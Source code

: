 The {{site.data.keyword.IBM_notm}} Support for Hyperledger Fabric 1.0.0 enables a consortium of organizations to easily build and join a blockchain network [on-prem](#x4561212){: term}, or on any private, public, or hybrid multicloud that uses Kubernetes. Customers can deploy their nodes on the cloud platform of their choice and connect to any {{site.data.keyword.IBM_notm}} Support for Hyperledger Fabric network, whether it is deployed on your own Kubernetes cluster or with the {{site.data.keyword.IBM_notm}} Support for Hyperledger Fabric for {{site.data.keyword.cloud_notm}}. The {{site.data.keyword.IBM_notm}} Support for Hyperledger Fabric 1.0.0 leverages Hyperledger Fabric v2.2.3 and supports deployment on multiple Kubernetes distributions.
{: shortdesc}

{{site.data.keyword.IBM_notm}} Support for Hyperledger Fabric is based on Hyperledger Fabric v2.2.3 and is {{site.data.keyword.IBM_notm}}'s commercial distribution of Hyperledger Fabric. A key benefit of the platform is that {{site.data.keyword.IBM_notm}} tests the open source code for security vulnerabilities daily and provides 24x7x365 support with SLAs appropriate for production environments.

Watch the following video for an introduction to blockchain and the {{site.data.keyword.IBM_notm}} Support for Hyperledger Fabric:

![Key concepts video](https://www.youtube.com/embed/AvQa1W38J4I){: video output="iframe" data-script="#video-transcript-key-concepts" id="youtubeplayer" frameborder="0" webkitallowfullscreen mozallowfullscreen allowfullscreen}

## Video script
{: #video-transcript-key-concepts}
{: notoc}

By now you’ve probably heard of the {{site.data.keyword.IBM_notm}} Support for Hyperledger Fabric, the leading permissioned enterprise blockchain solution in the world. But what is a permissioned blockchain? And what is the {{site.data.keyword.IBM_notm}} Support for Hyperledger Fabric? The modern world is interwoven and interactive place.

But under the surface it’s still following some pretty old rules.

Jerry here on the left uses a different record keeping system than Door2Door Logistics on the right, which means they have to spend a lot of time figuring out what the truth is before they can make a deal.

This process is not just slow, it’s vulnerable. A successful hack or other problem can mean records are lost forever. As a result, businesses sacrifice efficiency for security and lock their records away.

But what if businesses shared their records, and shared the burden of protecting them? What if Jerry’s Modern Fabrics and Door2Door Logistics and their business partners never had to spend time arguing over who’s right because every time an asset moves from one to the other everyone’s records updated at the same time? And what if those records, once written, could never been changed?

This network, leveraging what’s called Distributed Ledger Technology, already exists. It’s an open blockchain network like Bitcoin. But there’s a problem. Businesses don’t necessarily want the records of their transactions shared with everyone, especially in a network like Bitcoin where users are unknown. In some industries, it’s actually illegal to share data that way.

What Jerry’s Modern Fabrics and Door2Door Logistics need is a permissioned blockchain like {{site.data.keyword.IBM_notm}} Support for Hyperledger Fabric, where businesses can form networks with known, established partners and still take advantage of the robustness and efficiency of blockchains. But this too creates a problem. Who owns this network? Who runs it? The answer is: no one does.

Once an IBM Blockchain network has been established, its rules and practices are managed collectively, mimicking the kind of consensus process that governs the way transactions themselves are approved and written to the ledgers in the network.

:: What is expected ::
Give all of the lines above again, exactly as they are.

:: Exercise response ::
Source code

: The {{site.data.keyword.IBM_notm}} Support for Hyperledger Fabric 1.0.0 enables a consortium of organizations to easily build and join a blockchain network [on-prem](#x4561212){: term}, or on any private, public, or hybrid multicloud that uses Kubernetes. Customers can deploy their nodes on the cloud platform of their choice and connect to any {{site.data.keyword.IBM_notm}} Support for Hyperledger Fabric network, whether it is deployed on your own Kubernetes cluster or with the {{site.data.keyword.IBM_notm}} Support for Hyperledger Fabric for {{site.data.keyword.cloud_notm}}. The {{site.data.keyword.IBM_notm}} Support for Hyperledger Fabric 1.0.0 leverages Hyperledger Fabric v2.2.3 and supports deployment on multiple Kubernetes distributions.
{: shortdesc}

{{site.data.keyword.IBM_notm}} Support for Hyperledger Fabric is based on Hyperledger Fabric v2.2.3 and is {{site.data.keyword.IBM_notm}}'s commercial distribution of Hyperledger Fabric. A key benefit of the platform is that {{site.data.keyword.IBM_notm}} tests the open source code for security vulnerabilities daily and provides 24x7x365 support with SLAs appropriate for production environments.

Watch the following video for an introduction to blockchain and the {{site.data.keyword.IBM_notm}} Support for Hyperledger Fabric:

![Key concepts video](https://www.youtube.com/embed/AvQa1W38J4I){: video output="iframe" data-script="#video-transcript-key-concepts" id="youtubeplayer" frameborder="0" webkitallowfullscreen mozallowfullscreen allowfullscreen}

## Video script
{: #video-transcript-key-concepts}
{: notoc}

By now you’ve probably heard of the {{site.data.keyword.IBM_notm}} Support for Hyperledger Fabric, the leading permissioned enterprise blockchain solution in the world. But what is a permissioned blockchain? And what is the {{site.data.keyword.IBM_notm}} Support for Hyperledger Fabric? The modern world is interwoven and interactive place.

But under the surface it’s still following some pretty old rules.

Jerry here on the left uses a different record keeping system than Door2Door Logistics on the right, which means they have to spend a lot of time figuring out what the truth is before they can make a deal.

This process is not just slow, it’s vulnerable. A successful hack or other problem can mean records are lost forever. As a result, businesses sacrifice efficiency for security and lock their records away.

But what if businesses shared their records, and shared the burden of protecting them? What if Jerry’s Modern Fabrics and Door2Door Logistics and their business partners never had to spend time arguing over who’s right because every time an asset moves from one to the other everyone’s records updated at the same time? And what if those records, once written, could never been changed?

This network, leveraging what’s called Distributed Ledger Technology, already exists. It’s an open blockchain network like Bitcoin. But there’s a problem. Businesses don’t necessarily want the records of their transactions shared with everyone, especially in a network like Bitcoin where users are unknown. In some industries, it’s actually illegal to share data that way.

What Jerry’s Modern Fabrics and Door2Door Logistics need is a permissioned blockchain like {{site.data.keyword.IBM_notm}} Support for Hyperledger Fabric, where businesses can form networks with known, established partners and still take advantage of the robustness and efficiency of blockchains. But this too creates a problem. Who owns this network? Who runs it? The answer is: no one does.

Once an IBM Blockchain network has been established, its rules and practices are managed collectively, mimicking the kind of consensus process that governs the way transactions themselves are approved and written to the ledgers in the network.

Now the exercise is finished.